Next we will need to specify the metrics that we want to track and create the profiler rules. Below you can see that I have specified to track 3 metrics: Loss not decreasing, Low GPU Utilization and also to generate the profiler report. I have also specified that these metrics should be tracked every 500 milliseconds.

In [4]:
from sagemaker.debugger import Rule, ProfilerRule, rule_configs

rules = [
    Rule.sagemaker(rule_configs.loss_not_decreasing()),
    ProfilerRule.sagemaker(rule_configs.LowGPUUtilization()),
    ProfilerRule.sagemaker(rule_configs.ProfilerReport()),
]

In [5]:
from sagemaker.debugger import ProfilerConfig, FrameworkProfile

profiler_config = ProfilerConfig(
    system_monitor_interval_millis=500, framework_profile_params=FrameworkProfile(num_steps=10)
)

Now that we have specified our profiler rules, we can create our hyperparameter dict and estimator to perform training.

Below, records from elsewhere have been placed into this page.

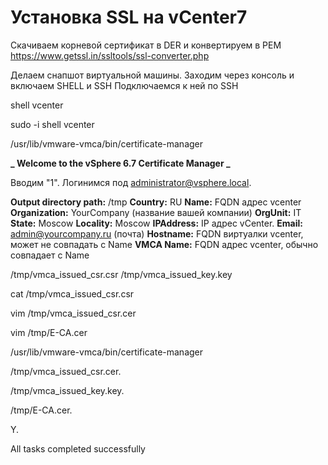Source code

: # Установка SSL на vCenter7

Скачиваем корневой сертификат в DER и конвертируем в PEM
https://www.getssl.in/ssltools/ssl-converter.php

Делаем снапшот виртуальной машины.
Заходим через консоль и включаем SHELL и SSH
Подключаемся к ней по SSH

<!-- Заходим на vCenter по SSH под пользователем administrator@vsphere.local.
Переходим в shell: -->

shell
vcenter

<!-- Переключаемся в sudo: -->

sudo -i
shell
vcenter

<!-- Вот мы и под рутом. Выполняем команду: -->

/usr/lib/vmware-vmca/bin/certificate-manager

<!-- Запускается скрипт. -->

**_ Welcome to the vSphere 6.7 Certificate Manager _**

<!-- vcenter

Если вы пытаетесь заменить "протухший сертификат", то сначала воспользуйтесь пунктом 8 (Reset all Certificates). Скрипт сгенерирует для всех сервисов самоподписанные сертификаты. Перезагрузите vCenter. После этого продолжите по инструкции ниже.

Выбираем первый пункт. -->
<!--
Replace Machine SSL certificate with Custom Certificate -->

Вводим "1". Логинимся под administrator@vsphere.local.

<!-- Для начала генерируем CSR (Certificate Signing Request), нажимаем "1".

И тут нас начинают спрашивать: -->

**Output directory path:** /tmp
**Country:** RU
**Name:** FQDN адрес vcenter
**Organization:** YourCompany (название вашей компании)
**OrgUnit:** IT
**State:** Moscow
**Locality:** Moscow
**IPAddress:** IP адрес vCenter.
**Email:** admin@yourcompany.ru (почта)
**Hostname:** FQDN виртуалки vcenter, может не совпадать с Name
**VMCA Name:** FQDN адрес vcenter, обычно совпадает с Name

<!-- Отвечаем, получаем в итоге два файла: -->

/tmp/vmca_issued_csr.csr
/tmp/vmca_issued_key.key

<!-- Для выхода нажимаем "2". -->

<!-- Получаем содержимое vmca_issued_csr.csr: -->

cat /tmp/vmca_issued_csr.csr

<!-- Копируем содержимое CSR в буфер.

Открываем центр сертификации.

Request a certificate — запрашиваем сертификат.

Advanced certificate request. Заполняем поля.

Certificate Template: vSphere 7. Это наш шаблон в центре сертификации.
Attributes: дополнительные атрибуты в формате:
san:ipaddress=10.11.12.13&dns=vcenter.domain1.local&dns=vcenter.domain2.local&dns=vcenter&dns=vcenter-machine -->

<!-- Скачиваем DER 64 и конвертируем в PEM https://www.getssl.in/ssltools/ssl-converter.php -->

<!-- Снова идём в shell. -->

<!-- Создаём файл vmca_issued_csr.cer: -->

vim /tmp/vmca_issued_csr.cer

<!-- Вставляем внутрь содержимое полученного сертификата, сохраняем. -->

<!-- Создаём файл E-CA.cer: -->

vim /tmp/E-CA.cer

<!-- Вставляем внутрь содержимое корневого сертификата или цепочки (помним что переводили её в формат PEM), сохраняем. -->

<!-- Запускаем certificate-manager. -->

/usr/lib/vmware-vmca/bin/certificate-manager

<!-- Выбираем первый пункт. Replace Machine SSL certificate with Custom Certificate. Вводим "1". Логинимся под administrator@vsphere.local. Потом выбираем второй пункт. Import custom certificate(s) and key(s) to replace existing Machine SSL certificate. -->

<!-- Нас спрашивают: "Please provide valid custom certificate for Machine SSL", указываем -->

/tmp/vmca_issued_csr.cer.

<!-- Нас спрашивают: "Please provide valid custom key for Machine SSL", указываем -->

/tmp/vmca_issued_key.key.

<!-- Нас спрашивают: "Please provide the signing certificate of the Machine SSL certificate", указываем -->

/tmp/E-CA.cer.

Y.

<!-- Полетело обновление сертификата, можно идти пить кофе. -->

<!-- В конце увидите: -->

All tasks completed successfully

<!-- Можно перезагрузить vCenter 7. -->
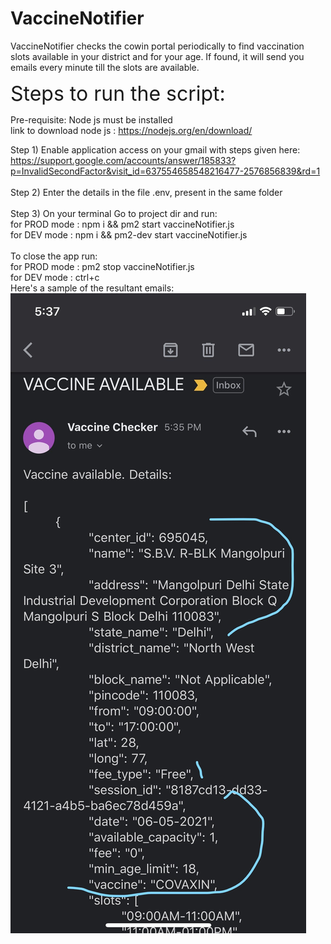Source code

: # VaccineNotifier
VaccineNotifier checks the cowin portal periodically to find vaccination slots available in your district and for your age. If found, it will send you emails every minute till the slots are available.


<font size="6"> Steps to run the script: </font> 

Pre-requisite: Node js must be installed
\
link to download node js :  https://nodejs.org/en/download/

Step 1) Enable application access on your gmail with steps given here:
https://support.google.com/accounts/answer/185833?p=InvalidSecondFactor&visit_id=637554658548216477-2576856839&rd=1  
\
Step 2) Enter the details in the file .env, present in the same folder
\
\
Step 3) On your terminal Go to project dir and run: 
\
  for PROD mode :   npm i && pm2 start vaccineNotifier.js
\
  for DEV mode : npm i && pm2-dev start vaccineNotifier.js
\
\
To close the app run: 
\
for PROD mode :   pm2 stop vaccineNotifier.js
\
for DEV mode : ctrl+c
\
Here's a sample of the resultant emails:
![image info](./sampleEmail.png)
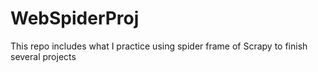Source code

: # WebSpiderProj
This repo includes what I practice using spider frame of Scrapy to finish several projects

We will also need to specify our profiler rules and configs in the estimator.

In [6]:
hyperparameters = {
    "batch_size": 2048,
    "gpu": True,
    "epoch": 2,
    "model": "resnet50",
}

In [11]:
import sagemaker
from sagemaker.pytorch import PyTorch

role = sagemaker.get_execution_role()
session = sagemaker.Session()
region = session.boto_region_name
bucket = session.default_bucket()
output_path = f's3://{bucket}/jobs'
job_name = "smdebugger-profiler-cifar-pytorch"
estimator = PyTorch(
    base_job_name=job_name,
    role=role,
    source_dir="scripts",
    entry_point="pytorch_cifar_profiling.py",
    hyperparameters=hyperparameters,
    framework_version="1.8",
    py_version="py36",
    instance_type="ml.p2.xlarge",
    instance_count=1,
    use_spot_instances = True,
    checkpoint_s3_uri = f'{output_path}/{job_name}/checkpoints',
    max_run=600,
    max_wait=1200,
    ## Profile parameters
    rules=rules,
    profiler_config=profiler_config,
)

In [None]:
estimator.fit(wait=True)

2022-05-07 08:15:54 Starting - Starting the training job...
2022-05-07 08:15:55 Starting - Launching requested ML instancesLossNotDecreasing: InProgress
LowGPUUtilization: InProgress
ProfilerReport: InProgress
......
2022-05-07 08:17:24 Starting - Preparing the instances for training......
2022-05-07 08:18:17 Downloading - Downloading input data...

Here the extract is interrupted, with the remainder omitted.